SQL CLR Functions and parallelelism

If you develop your own SQLCLR functions, you know you should decorate the method with this attribute class: [MSDN] SqlFunctionAttribute Class. You might wonder what these options will do. The DataAccess Property, according to the documentation, “Indicates whether the function involves access to user data stored in the local instance of SQL Server”. You might be inclined to enable it regardless you actually need it. But what happens if you do? Let’s try it first and then explain what happens.

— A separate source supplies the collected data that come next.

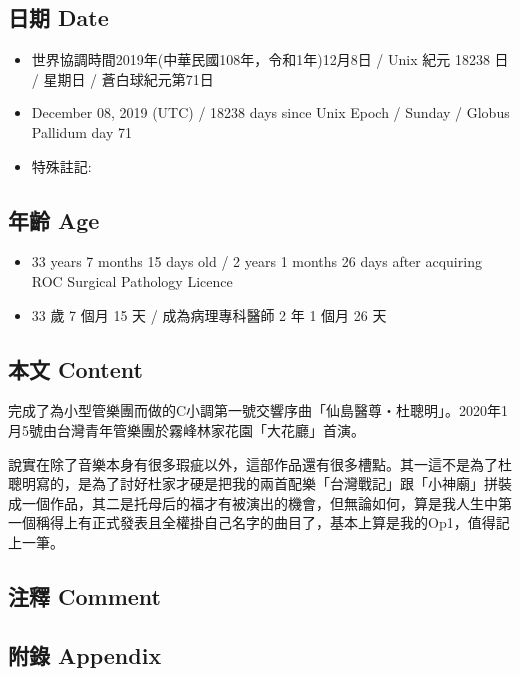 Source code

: \documentclass[
]{article}
\providecommand{\tightlist}{%
  \setlength{\itemsep}{0pt}\setlength{\parskip}{0pt}}
\begin{document}
\hypertarget{ux65e5ux671f-date-7}{%
\subsection{日期 Date}\label{ux65e5ux671f-date-7}}

\begin{itemize}
\tightlist
\item
  世界協調時間2019年(中華民國108年，令和1年)12月8日 / Unix 紀元 18238 日
  / 星期日 / 蒼白球紀元第71日
\item
  December 08, 2019 (UTC) / 18238 days since Unix Epoch / Sunday /
  Globus Pallidum day 71
\item
  特殊註記:
\end{itemize}

\hypertarget{ux5e74ux9f61-age-7}{%
\subsection{年齡 Age}\label{ux5e74ux9f61-age-7}}

\begin{itemize}
\tightlist
\item
  33 years 7 months 15 days old / 2 years 1 months 26 days after
  acquiring ROC Surgical Pathology Licence
\item
  33 歲 7 個月 15 天 / 成為病理專科醫師 2 年 1 個月 26 天
\end{itemize}

\hypertarget{ux672cux6587-content-7}{%
\subsection{本文 Content}\label{ux672cux6587-content-7}}

完成了為小型管樂團而做的C小調第一號交響序曲「仙島醫尊‧杜聰明」。2020年1月5號由台灣青年管樂團於霧峰林家花園「大花廳」首演。

說實在除了音樂本身有很多瑕疵以外，這部作品還有很多槽點。其一這不是為了杜聰明寫的，是為了討好杜家才硬是把我的兩首配樂「台灣戰記」跟「小神廟」拼裝成一個作品，其二是托母后的福才有被演出的機會，但無論如何，算是我人生中第一個稱得上有正式發表且全權掛自己名字的曲目了，基本上算是我的Op1，值得記上一筆。

\hypertarget{ux6ce8ux91cb-comment-7}{%
\subsection{注釋 Comment}\label{ux6ce8ux91cb-comment-7}}

\hypertarget{ux9644ux9304-appendix-7}{%
\subsection{附錄 Appendix}\label{ux9644ux9304-appendix-7}}
\end{document}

First, create a SQLCRL Assembly with these two methods:

 [SqlFunction
(IsDeterministic = true,
IsPrecise = true,
DataAccess = DataAccessKind.None,
SystemDataAccess = SystemDataAccessKind.None)]
public static string NoAccess(string str)
{
return str.ToUpper();
}

 [SqlFunction
(IsDeterministic = true,
IsPrecise = true,
DataAccess = DataAccessKind.Read,
SystemDataAccess = SystemDataAccessKind.None)]
public static string WithAccess(string str)
{
return str.ToUpper();
}

These functions are the same except for the DataAccess parameter. The NoAccess function sets it to None while the WithAccess one specifies Read. Now create a sample database and load the assembly in it:

 CREATE DATABASE DemoCLR;
GO

USE DemoCLR;
GO

CREATE ASSEMBLY [Sample] FROM 'YourDLL.dll'
WITH PERMISSION_SET=EXTERNAL_ACCESS;
GO

CREATE FUNCTION NoAccess (@txt NVARCHAR(MAX))
RETURNS NVARCHAR(MAX) EXTERNAL NAME [Sample].[Class].NoAccess;
GO
CREATE FUNCTION WithAccess (@txt NVARCHAR(MAX))
RETURNS NVARCHAR(MAX) EXTERNAL NAME [Sample].[Class].WithAccess;
GO

CREATE TABLE tbl(ID INT IDENTITY(1,1) PRIMARY KEY CLUSTERED, SomeTxt NVARCHAR(255) NOT NULL);
GO

INSERT INTO tbl(SomeTxt) SELECT name FROM sys.objects;
GO

INSERT INTO tbl(SomeTxt) 
SELECT SomeTxt FROM tbl;
GO 14

Now we can use them as in this TSQL:

 SELECT SomeTxt FROM tbl
WHERE dbo.NoAccess(SomeTxt) LIKE '%pip%';

The execution plan is this:

Note how SQL choose to parallelize this query. It makes sense since we wrote a non-sargable predicate leading to a full scan.

Let’s look at the STATISTICS TIME too:

SQL Server Execution Times:

   CPU time = 27831 ms, elapsed time = 4357 ms.

Note the elapsed time compared to the CPU time. Since our function is CPU bound having more than one core working in parallel speeded up our query (remember, CPU time is core cumulative).

Now try to do execute the same query with the WithAccess function:

 SELECT SomeTxt FROM tbl
WHERE dbo.WithAccess(SomeTxt) LIKE '%pip%';

It will take a while longer and the execution plan will be:

This is interesting: no parallelism was chosen by SQL Server. It’s reflected in the STATISTICS TIME result too:

SQL Server Execution Times:

   CPU time = 15584 ms, elapsed time = 15639 ms.

Here the elapsed time is bigger than the CPU Time (and the elapsed time is bigger than before). The moral of the story here is: allowing a SQLCLR function to access data context prevents the SQL Server optimizer from picking a parallel operator. So be careful when decorating your functions :). You might wonder why SQL Server would not execute your function in parallel in this case. Think about this: when you access data in your SQLCLR function you’re expected to reuse the existing connection (called context connection). It’s very efficient; you can read more about it here: [MSDN] Context Connection. The context connection is always one (and, no, MARS isn’t supported). This means that SQL Server cannot call in parallel your function since only one instance at a given time can “own” the context connection.

Happy Coding,

Francesco Cogno

 

PS: Can you guess my sys.dm_os_schedulers configuration? ;)